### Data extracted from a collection
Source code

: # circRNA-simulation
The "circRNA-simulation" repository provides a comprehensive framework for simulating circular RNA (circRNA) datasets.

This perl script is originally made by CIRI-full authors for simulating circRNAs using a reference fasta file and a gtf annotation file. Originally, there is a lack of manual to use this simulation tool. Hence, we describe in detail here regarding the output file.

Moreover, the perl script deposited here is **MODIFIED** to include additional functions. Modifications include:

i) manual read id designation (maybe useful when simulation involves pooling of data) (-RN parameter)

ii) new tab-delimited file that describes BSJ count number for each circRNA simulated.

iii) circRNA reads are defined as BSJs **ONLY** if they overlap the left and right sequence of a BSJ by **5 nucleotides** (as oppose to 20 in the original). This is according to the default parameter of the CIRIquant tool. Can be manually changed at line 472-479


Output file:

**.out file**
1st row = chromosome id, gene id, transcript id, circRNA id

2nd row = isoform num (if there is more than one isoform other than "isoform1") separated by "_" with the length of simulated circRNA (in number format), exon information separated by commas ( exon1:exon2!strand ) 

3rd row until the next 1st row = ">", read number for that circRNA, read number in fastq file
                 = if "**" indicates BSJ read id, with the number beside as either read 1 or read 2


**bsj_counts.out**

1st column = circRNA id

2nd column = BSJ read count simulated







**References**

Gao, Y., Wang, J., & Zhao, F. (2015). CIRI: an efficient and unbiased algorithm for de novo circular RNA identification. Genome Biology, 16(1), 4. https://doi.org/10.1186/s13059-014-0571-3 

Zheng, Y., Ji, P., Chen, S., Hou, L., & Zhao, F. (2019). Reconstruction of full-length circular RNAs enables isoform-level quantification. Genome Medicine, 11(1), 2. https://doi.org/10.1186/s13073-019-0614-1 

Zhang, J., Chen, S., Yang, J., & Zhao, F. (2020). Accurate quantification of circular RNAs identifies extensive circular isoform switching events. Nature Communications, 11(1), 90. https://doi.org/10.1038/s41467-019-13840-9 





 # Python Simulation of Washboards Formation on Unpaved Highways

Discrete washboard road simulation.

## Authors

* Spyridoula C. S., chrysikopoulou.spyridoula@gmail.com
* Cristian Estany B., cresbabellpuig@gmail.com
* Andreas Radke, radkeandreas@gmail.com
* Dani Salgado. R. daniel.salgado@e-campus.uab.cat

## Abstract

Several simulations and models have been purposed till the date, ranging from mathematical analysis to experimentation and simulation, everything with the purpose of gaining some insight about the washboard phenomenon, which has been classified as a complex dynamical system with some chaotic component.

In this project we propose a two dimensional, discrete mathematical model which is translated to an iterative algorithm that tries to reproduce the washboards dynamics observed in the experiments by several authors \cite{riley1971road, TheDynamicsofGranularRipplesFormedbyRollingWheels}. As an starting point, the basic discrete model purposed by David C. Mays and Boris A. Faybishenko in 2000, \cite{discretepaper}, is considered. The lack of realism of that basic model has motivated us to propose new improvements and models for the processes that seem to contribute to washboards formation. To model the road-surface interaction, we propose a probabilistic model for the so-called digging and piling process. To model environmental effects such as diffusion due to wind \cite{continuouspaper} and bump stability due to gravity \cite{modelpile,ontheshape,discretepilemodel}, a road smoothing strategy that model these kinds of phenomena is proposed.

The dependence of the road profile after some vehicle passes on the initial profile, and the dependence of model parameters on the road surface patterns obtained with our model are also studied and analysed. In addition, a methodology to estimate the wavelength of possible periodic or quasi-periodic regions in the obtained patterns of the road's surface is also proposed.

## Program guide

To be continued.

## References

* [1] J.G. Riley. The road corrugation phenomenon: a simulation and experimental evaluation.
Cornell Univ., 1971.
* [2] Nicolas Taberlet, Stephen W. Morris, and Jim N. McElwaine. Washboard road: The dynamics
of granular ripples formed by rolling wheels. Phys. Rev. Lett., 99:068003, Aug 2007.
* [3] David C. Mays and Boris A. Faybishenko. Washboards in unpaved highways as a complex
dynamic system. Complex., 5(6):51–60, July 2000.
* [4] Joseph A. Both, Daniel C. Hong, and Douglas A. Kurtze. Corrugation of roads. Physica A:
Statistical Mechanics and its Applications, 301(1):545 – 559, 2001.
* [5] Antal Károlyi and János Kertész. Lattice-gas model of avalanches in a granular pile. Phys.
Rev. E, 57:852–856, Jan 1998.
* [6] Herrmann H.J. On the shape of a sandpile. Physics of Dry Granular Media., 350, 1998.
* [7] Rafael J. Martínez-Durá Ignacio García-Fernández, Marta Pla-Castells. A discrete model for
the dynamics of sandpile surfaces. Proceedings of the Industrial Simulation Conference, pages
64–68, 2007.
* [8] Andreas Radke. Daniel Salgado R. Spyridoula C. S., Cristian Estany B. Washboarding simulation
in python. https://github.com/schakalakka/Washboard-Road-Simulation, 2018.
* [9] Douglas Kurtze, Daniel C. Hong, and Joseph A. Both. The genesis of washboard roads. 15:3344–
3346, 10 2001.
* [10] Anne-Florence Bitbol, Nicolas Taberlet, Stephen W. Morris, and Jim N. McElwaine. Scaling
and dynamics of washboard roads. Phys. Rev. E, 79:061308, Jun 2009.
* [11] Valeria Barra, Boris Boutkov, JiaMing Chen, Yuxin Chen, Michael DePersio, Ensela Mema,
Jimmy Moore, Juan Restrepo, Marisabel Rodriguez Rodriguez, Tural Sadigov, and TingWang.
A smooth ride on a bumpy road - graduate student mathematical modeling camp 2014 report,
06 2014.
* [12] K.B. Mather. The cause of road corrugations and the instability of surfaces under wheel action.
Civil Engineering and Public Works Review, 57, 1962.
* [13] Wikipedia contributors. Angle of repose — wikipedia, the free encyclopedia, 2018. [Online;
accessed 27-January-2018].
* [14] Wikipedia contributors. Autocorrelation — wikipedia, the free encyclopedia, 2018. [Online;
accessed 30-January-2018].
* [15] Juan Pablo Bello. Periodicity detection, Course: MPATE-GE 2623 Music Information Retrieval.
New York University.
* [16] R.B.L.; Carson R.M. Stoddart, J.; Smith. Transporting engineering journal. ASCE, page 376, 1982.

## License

### Action item
Print the lines above, unchanged, from the start of the records to the line with "1st column = circRNA id", including that final line.

### Answer box
Source code

: # circRNA-simulation
The "circRNA-simulation" repository provides a comprehensive framework for simulating circular RNA (circRNA) datasets.

This perl script is originally made by CIRI-full authors for simulating circRNAs using a reference fasta file and a gtf annotation file. Originally, there is a lack of manual to use this simulation tool. Hence, we describe in detail here regarding the output file.

Moreover, the perl script deposited here is **MODIFIED** to include additional functions. Modifications include:

i) manual read id designation (maybe useful when simulation involves pooling of data) (-RN parameter)

ii) new tab-delimited file that describes BSJ count number for each circRNA simulated.

iii) circRNA reads are defined as BSJs **ONLY** if they overlap the left and right sequence of a BSJ by **5 nucleotides** (as oppose to 20 in the original). This is according to the default parameter of the CIRIquant tool. Can be manually changed at line 472-479


Output file:

**.out file**
1st row = chromosome id, gene id, transcript id, circRNA id

2nd row = isoform num (if there is more than one isoform other than "isoform1") separated by "_" with the length of simulated circRNA (in number format), exon information separated by commas ( exon1:exon2!strand ) 

3rd row until the next 1st row = ">", read number for that circRNA, read number in fastq file
                 = if "**" indicates BSJ read id, with the number beside as either read 1 or read 2


**bsj_counts.out**

1st column = circRNA id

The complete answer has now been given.